All of lore.kernel.org
 help / color / mirror / Atom feed
* [Qemu-devel] [PATCH for-2.8] block: Let write zeroes fallback work even with small max_transfer
@ 2016-11-08 22:52 Eric Blake
  2016-11-09  2:35 ` Fam Zheng
  2016-11-09 13:49 ` [Qemu-devel] [Qemu-block] " Stefan Hajnoczi
  0 siblings, 2 replies; 8+ messages in thread
From: Eric Blake @ 2016-11-08 22:52 UTC (permalink / raw)
  To: qemu-devel
  Cc: qemu-block, qemu-stable, Ed Swierk, Denis V . Lunev,
	Stefan Hajnoczi, Fam Zheng, Kevin Wolf, Max Reitz

Commit 443668ca rewrote the write_zeroes logic to guarantee that
an unaligned request never crosses a cluster boundary.  But
in the rewrite, the new code assumed that at most one iteration
would be needed to get to an alignment boundary.

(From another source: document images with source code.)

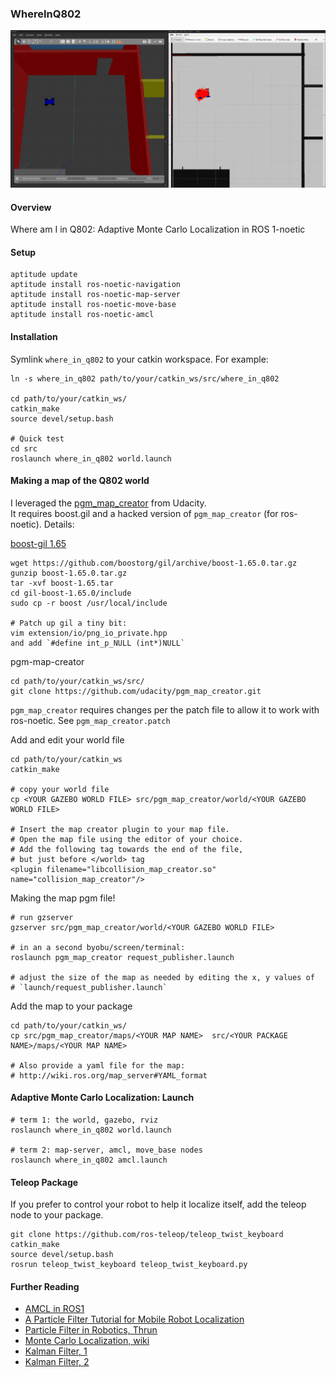 ### WhereInQ802

![](screencaps/where_in_q802_4.png)

#### Overview

Where am I in Q802: Adaptive Monte Carlo Localization in ROS 1-noetic

#### Setup

```
aptitude update
aptitude install ros-noetic-navigation
aptitude install ros-noetic-map-server
aptitude install ros-noetic-move-base
aptitude install ros-noetic-amcl
```

#### Installation

Symlink `where_in_q802` to your catkin workspace.  For example:

```
ln -s where_in_q802 path/to/your/catkin_ws/src/where_in_q802

cd path/to/your/catkin_ws/
catkin_make
source devel/setup.bash

# Quick test
cd src
roslaunch where_in_q802 world.launch
```

#### Making a map of the Q802 world

I leveraged the [pgm_map_creator](https://github.com/udacity/pgm_map_creator) from Udacity.  
It requires boost.gil and a hacked version of `pgm_map_creator` (for ros-noetic).  Details:

[boost-gil 1.65](https://github.com/boostorg/gil/releases/tag/boost-1.65.0)
```
wget https://github.com/boostorg/gil/archive/boost-1.65.0.tar.gz
gunzip boost-1.65.0.tar.gz
tar -xvf boost-1.65.tar
cd gil-boost-1.65.0/include
sudo cp -r boost /usr/local/include

# Patch up gil a tiny bit:
vim extension/io/png_io_private.hpp
and add `#define int_p_NULL (int*)NULL`
```

pgm-map-creator
```
cd path/to/your/catkin_ws/src/
git clone https://github.com/udacity/pgm_map_creator.git
```

`pgm_map_creator` requires changes per the patch file to allow it
to work with ros-noetic.  See `pgm_map_creator.patch`

Add and edit your world file
```
cd path/to/your/catkin_ws
catkin_make

# copy your world file
cp <YOUR GAZEBO WORLD FILE> src/pgm_map_creator/world/<YOUR GAZEBO WORLD FILE>

# Insert the map creator plugin to your map file. 
# Open the map file using the editor of your choice. 
# Add the following tag towards the end of the file, 
# but just before </world> tag
<plugin filename="libcollision_map_creator.so" name="collision_map_creator"/>
```

Making the map pgm file!
```
# run gzserver
gzserver src/pgm_map_creator/world/<YOUR GAZEBO WORLD FILE>

# in an a second byobu/screen/terminal:
roslaunch pgm_map_creator request_publisher.launch

# adjust the size of the map as needed by editing the x, y values of
# `launch/request_publisher.launch`
```

Add the map to your package
```
cd path/to/your/catkin_ws/
cp src/pgm_map_creator/maps/<YOUR MAP NAME>  src/<YOUR PACKAGE NAME>/maps/<YOUR MAP NAME>

# Also provide a yaml file for the map:
# http://wiki.ros.org/map_server#YAML_format
```

#### Adaptive Monte Carlo Localization: Launch
```
# term 1: the world, gazebo, rviz
roslaunch where_in_q802 world.launch

# term 2: map-server, amcl, move_base nodes
roslaunch where_in_q802 amcl.launch
```

#### Teleop Package

If you prefer to control your robot to help it localize itself, add the teleop
node to your package.
```
git clone https://github.com/ros-teleop/teleop_twist_keyboard
catkin_make
source devel/setup.bash
rosrun teleop_twist_keyboard teleop_twist_keyboard.py
```

#### Further Reading
- [AMCL in ROS1](http://wiki.ros.org/amcl)
- [A Particle Filter Tutorial for Mobile Robot Localization](http://www.cim.mcgill.ca/~yiannis/particletutorial.pdf)
- [Particle Filter in Robotics, Thrun](https://dl.acm.org/doi/pdf/10.5555/2073876.2073937)
- [Monte Carlo Localization, wiki](https://en.wikipedia.org/wiki/Monte_Carlo_localization)
- [Kalman Filter, 1](http://www.bzarg.com/p/how-a-kalman-filter-works-in-pictures/)
- [Kalman Filter, 2](http://robotsforroboticists.com/kalman-filtering/)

However, it is easy to trigger an assertion failure: the Linux
kernel limits loopback devices to advertise a max_transfer of
only 64k.  Any operation that requires falling back to writes
rather than more efficient zeroing must obey max_transfer during
that fallback, which means an unaligned head may require multiple
iterations of the write fallbacks before reaching the aligned
boundaries, when layering a format with clusters larger than 64k
atop the protocol of file access to a loopback device.

Test case:

$ qemu-img create -f qcow2 -o cluster_size=1M file 10M
$ losetup /dev/loop2 /path/to/file
$ qemu-io -f qcow2 /dev/loop2
qemu-io> w 7m 1k
qemu-io> w -z 8003584 2093056

In fairness to Denis (as the original listed author of the culprit
commit), the faulty logic for at most one iteration is probably all
my fault in reworking his idea.  But the solution is to restore what
was in place prior to that commit: when dealing with an unaligned
head or tail, iterate as many times as necessary while fragmenting
the operation at max_transfer boundaries.

CC: qemu-stable@nongnu.org
CC: Ed Swierk <eswierk@skyportsystems.com>
CC: Denis V. Lunev <den@openvz.org>
Signed-off-by: Eric Blake <eblake@redhat.com>
---
 block/io.c | 13 ++++++++-----
 1 file changed, 8 insertions(+), 5 deletions(-)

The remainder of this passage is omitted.